Search code examples
functional-programmingclojurepipelinedataflowvector-processing

Pluggable vector processing units in Clojure


I'm developing some simulation software in Clojure that will need to process lots of vector data (basically originating as offsets into arrays of Java floats, length typically in 10-10000 range). Large numbers of these vectors will need to go through various processing steps - e.g. normalising the vectors, concatenating together two streams of vectors, calculating a moving average etc.

Rather than doing everything in an imperative style, I was hoping to do was create a more functional-style Clojure solution that would do the following:

  • allow any vector function to be turned into a pluggable module, e.g. (def module-a (make-module some-function))
  • allow these modules to be composed in pipelines, e.g. (def combined-module (combine-in-series module-a module-b)) would feed the output of module-a into the input of module-b
  • allow auxillary functions to access state stored within a given module, e.g. (get-moving-average some-moving-average-module), which would need to work even if some-moving-average-module is embedded deep within a combined pipeline
  • hide any boilerplate code behind the scenes, e.g. allocating sufficiently large temporary arrays for vector calculation.

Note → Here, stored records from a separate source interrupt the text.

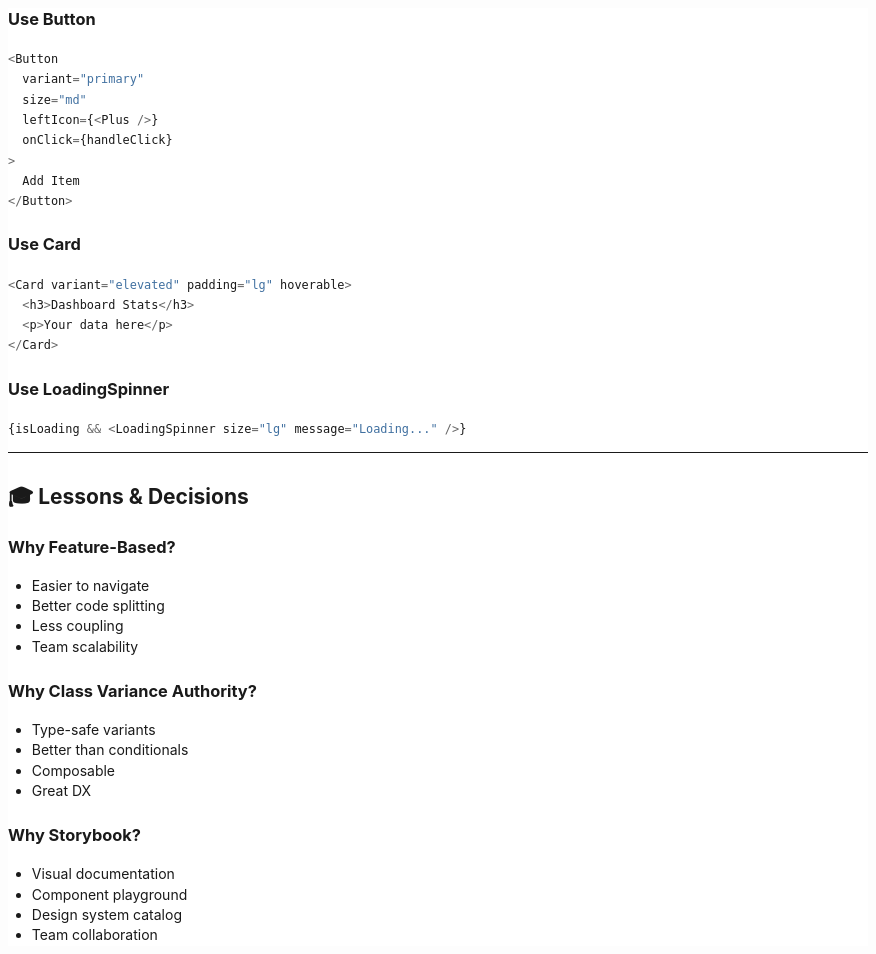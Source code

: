 ### Use Button

```typescript
<Button
  variant="primary"
  size="md"
  leftIcon={<Plus />}
  onClick={handleClick}
>
  Add Item
</Button>
```

### Use Card

```typescript
<Card variant="elevated" padding="lg" hoverable>
  <h3>Dashboard Stats</h3>
  <p>Your data here</p>
</Card>
```

### Use LoadingSpinner

```typescript
{isLoading && <LoadingSpinner size="lg" message="Loading..." />}
```

---

## 🎓 Lessons & Decisions

### Why Feature-Based?

- Easier to navigate
- Better code splitting
- Less coupling
- Team scalability

### Why Class Variance Authority?

- Type-safe variants
- Better than conditionals
- Composable
- Great DX

### Why Storybook?

- Visual documentation
- Component playground
- Design system catalog
- Team collaboration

Does this sound like a sensible approach?

If so, any implementation hints or libraries that might help?


Solution

  • In a functional language, everything is dataflow. You can use functions as your module concept.

    To address each of your use-cases:

    • A pluggagble module is a Clojure function that takes a single argument that is the state of your data vector. e.g. (def module-a some-function) To allow for easy extension by modules, I suggest using a Clojure map as your state, where one field is your array of floats.
    • Composing modules is function composition. e.g. (def combined-module (compose module-a module-b)
    • Auxiliary functions are accessor functions, extracting state from your data. e.g. If your data is a Clojure map with a :moving-average field, then the keyword :moving-average is your accessor function. State is not stored in modules.
    • Boilerplate code is hidden in the implementation of your functions, which can be declared anywhere, possibly in another file and namespace.